### [YOUR INSTRUCTIONS]
Across the entries below, determine how many lines include the word "which". State only the resulting number.

○ ○ ○ ○ ○ ○ ○

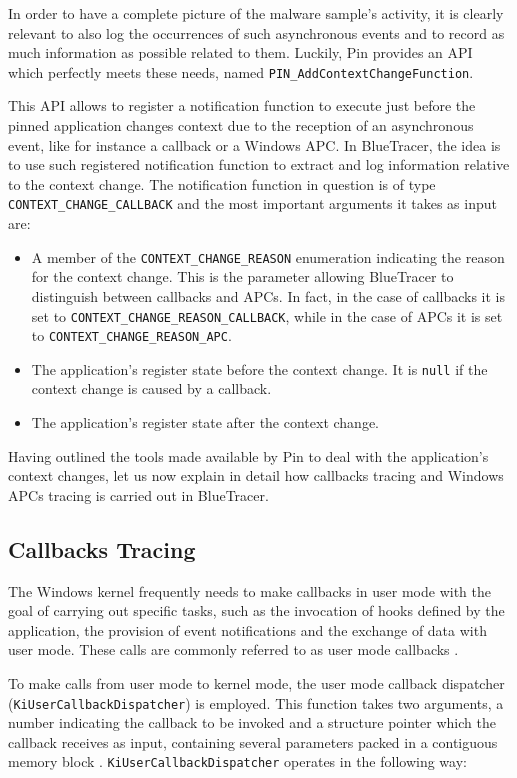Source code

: In order to have a complete picture of the malware sample's activity, it is clearly relevant to also log the occurrences of such asynchronous events and to record as much information as possible related to them. Luckily, Pin provides an API which perfectly meets these needs, named \texttt{PIN\_AddContextChangeFunction}.
 
This API allows to register a notification function to execute just before the pinned application changes context due to the reception of an asynchronous event, like for instance a callback or a Windows APC. In BlueTracer, the idea is to use such registered notification function to extract and log information relative to the context change. The notification function in question is of type \texttt{CONTEXT\_CHANGE\_CALLBACK} and the most important arguments it takes as input are:
\begin{itemize}
\item A member of the \texttt{CONTEXT\_CHANGE\_REASON} enumeration indicating the reason for the context change. This is the parameter allowing BlueTracer to distinguish between callbacks and APCs. In fact, in the case of callbacks it is set to \texttt{CONTEXT\_CHANGE\_REASON\_CALLBACK}, while in the case of APCs it is set to \texttt{CONTEXT\_CHANGE\_REASON\_APC}. 
\item The application's register state before the context change. It is \texttt{null} if the context change is caused by a callback.
\item The application's register state after the context change.  
\end{itemize}      

Having outlined the tools made available by Pin to deal with the application's context changes, let us now explain in detail how callbacks tracing and Windows APCs tracing is carried out in BlueTracer.

\subsection{Callbacks Tracing}

The Windows kernel frequently needs to make callbacks in user mode with the goal of carrying out specific tasks, such as the invocation of hooks defined by the application, the provision of event notifications and the exchange of data with user mode. These calls are commonly referred to as user mode callbacks \cite{UMCallbacks}. 

To make calls from user mode to kernel mode, the user mode callback dispatcher (\texttt{KiUserCallbackDispatcher}) is employed. This function takes two arguments, a number indicating the callback to be invoked and a structure pointer which the callback receives as input, containing several parameters packed in a contiguous memory block \cite{UCDispatcher}. \texttt{KiUserCallbackDispatcher} operates in the following way:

○ ○ ○ ○ ○ ○ ○

### [WRITTEN SOLUTION]
2